Kimberley perdió en Bahía Blanca por una jugada desafortunada

El «Dragón» cayó 1-0 ante Olimpo en un duelo que se definió por una jugada donde Brian Guille estrelló un balón en el palo y en el rebote, le pegó en el talón a Báez hasta meterse en el arco.

Kimberley no pudo sumar en Bahía Blanca.

Kimberley jugó un partido muy trabado y difícil en Bahía Blanca. Sabía que no sería fácil el encuentro ante Olimpo de Bahía Blanca por la Fecha 5 del Nonagonal B en el Federal «A», pero terminó perdiendo por 1-0 con un gol en el complemento, donde la fortuna estuvo del lado del dueño de casa. De todas maneras, siguen cerca en la lucha por la clasificación.

El equipo de Mignini pudo quitarle el balón al dueño de casa para trabajarlo con tiempo y espacio. Con Zárate como eje creativo, pudo inquietar hasta llegar al área pero sin profundidad aún para definir. Fiel a su estilo, el «Dragón» no especuló ni mucho menos. Olimpo tampoco le quería regalar espacios y cuando tenía la pelota era vertical pateando al arco cada vez que podía. Los primeros tiros, no fueron al arco, pero era un detalle a considerar.

Llegando a los 20 minutos, empezó a equilibrar el desarrollo el conjunto bahiense con Susvielles como eje del ataque. El ex Alvarado estaba muy participativo y organizaba los ataques. También tuvo de cabeza una situación clara en un tiro libre, pero cabeceó desviado.

Pasó poco pero la tendencia de control de balón volvió a cambiar en los minutos finales, aunque se jugaba de área a área y con pocas situaciones de gol.

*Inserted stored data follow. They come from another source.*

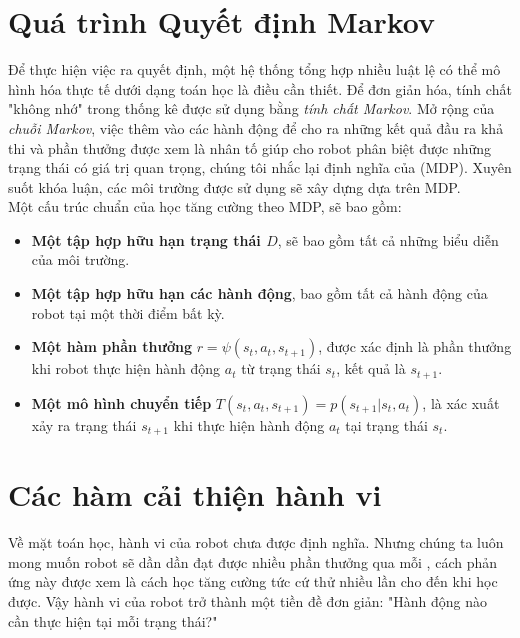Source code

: \section{Quá trình Quyết định Markov}\label{MDP}
Để thực hiện việc ra quyết định, một hệ thống tổng hợp nhiều luật lệ có thể mô hình hóa thực tế dưới dạng toán học là điều cần thiết. Để đơn giản hóa, tính chất "không nhớ" trong thống kê được sử dụng bằng \textit{tính chất Markov}\cite{MarkovProperty}. Mở rộng của  \textit{chuỗi Markov}, việc thêm vào các hành động để cho ra những kết quả đầu ra khả thi và phần thưởng được xem là nhân tố giúp cho robot phân biệt được những trạng thái có giá trị quan trọng, chúng tôi nhắc lại định nghĩa của 
(MDP)\cite{AIbook}. Xuyên suốt khóa luận, các môi trường được sử dụng sẽ xây dựng  dựa trên MDP.\\
Một cấu trúc chuẩn của học tăng cường theo MDP, sẽ bao gồm:
\begin{itemize}
    \item \textbf{Một tập hợp hữu hạn trạng thái $D$}, sẽ bao gồm tất cả những biểu diễn của môi trường.
    \item \textbf{Một tập hợp hữu hạn các hành động}, bao gồm tất cả hành động của robot tại một thời điểm bất kỳ.
    \item \textbf{Một hàm phần thưởng} $r = \psi(s_t, a_t, s_{t+1})$, được xác định là phần thưởng khi robot thực hiện hành động $a_t$ từ trạng thái $s_t$, kết quả là $s_{t+1}$.
    \item \textbf{Một mô hình chuyển tiếp} $T(s_t,a_t,s_{t+1}) = p(s_{t+1}|s_t,a_t)$, là xác xuất xảy ra trạng thái $s_{t+1}$ khi thực hiện hành động $a_t$ tại trạng thái $s_t$.
\end{itemize}
\section{Các hàm cải thiện hành vi}
Về mặt toán học, hành vi của robot chưa được định nghĩa. Nhưng chúng ta luôn mong muốn robot sẽ dần dần đạt được nhiều phần thưởng qua mỗi , cách phản ứng này được xem là cách học tăng cường tức cứ thử nhiều lần cho đến khi học được. Vậy hành vi của robot trở thành một tiền đề đơn giản: "Hành động nào cần thực hiện tại mỗi trạng thái?"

El inicio del segundo tiempo fue favorable para Olimpo. Primero lo tuvo Stancato y la pudieron sacar sobre la línea; pero después empezó a mover mejor la pelota y en una buena construcción colectiva, a los 10 minutos llegó la apertura del marcador. Brian Guille definió una serie de toques con un remate al arco bien esquinado. Pegó en el palo y con mala fortuna, la pelota rebotó hacia el cuerpo de Báez para luego meterse en el arco. Era el 1-0 comenzando el complemento.

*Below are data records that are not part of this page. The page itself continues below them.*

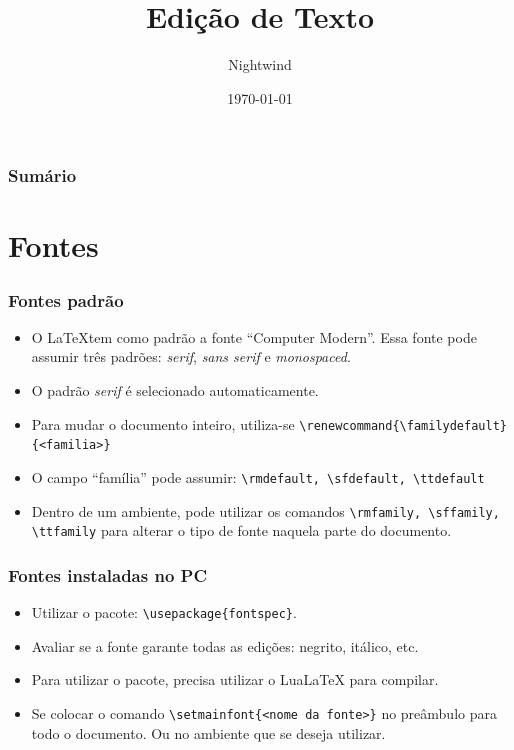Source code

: \documentclass{beamer}
\title{Edição de Texto}
\author{Nightwind}
\institute[CTISM]{Colégio Técnico Industrial de Santa Maria}
\date{\today}
\begin{document}
\frame{\titlepage}

\begin{frame}
    \frametitle{Sumário}
    \tableofcontents
\end{frame}

\section{Fontes}
\begin{frame}[fragile]
    \frametitle{Fontes padrão}

    \begin{itemize}
        \item O \LaTeX tem como padrão a fonte ``Computer Modern''. Essa fonte pode assumir três padrões: \textit{serif}, \textit{sans serif} e \textit{monospaced}.
        \item O padrão \textit{serif} é selecionado automaticamente. 
        \item Para mudar o documento inteiro, utiliza-se \lstinline[style=myStyleLatex]!\renewcommand{\familydefault}{<familia>}!
        \item O campo ``família'' pode assumir: \lstinline[style=myStyleLatex]!\rmdefault, \sfdefault, \ttdefault!
        \item Dentro de um ambiente, pode utilizar os comandos \lstinline[style=myStyleLatex]!\rmfamily, \sffamily, \ttfamily! para alterar o tipo de fonte naquela parte do documento.
    \end{itemize}

\end{frame}

\begin{frame}[fragile]
    \frametitle{Fontes instaladas no PC}

    \begin{itemize}
        \item Utilizar o pacote: \lstinline[style=myStyleLatex]!\usepackage{fontspec}!. 
        \item Avaliar se a fonte garante todas as edições: negrito, itálico, etc.
        \item Para utilizar o pacote, precisa utilizar o LuaLaTeX para compilar.
        \item Se colocar o comando \lstinline[style=myStyleLatex]!\setmainfont{<nome da fonte>}! no preâmbulo para todo o documento. Ou no ambiente que se deseja utilizar.
    \end{itemize}

\end{frame}
\end{document}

La jugada tuvo su impacto en el cotejo porque le costó unos minutos después reacciona. Incluso el dueño de casa podría haber aumentado la cuenta pero no tuvo suficiente precisión. De a poco, con el correr de los minutos, empezó a emparejar otra vez el desarrollo pero le costó mucho ser preciso para exigir a Lungarzo.

En un partido complejo y trabajado, la diferencia cayó del lado del local en una jugada desafortunada de Nicolás Báez, pero que le sirvió para ganar los 3 puntos. Como en Río Cuarto, el «Dragón» se volverá masticando bronca pero sabiendo que todavía está en la pelea por la clasificación cuando le quedan cuatro partidos por delante.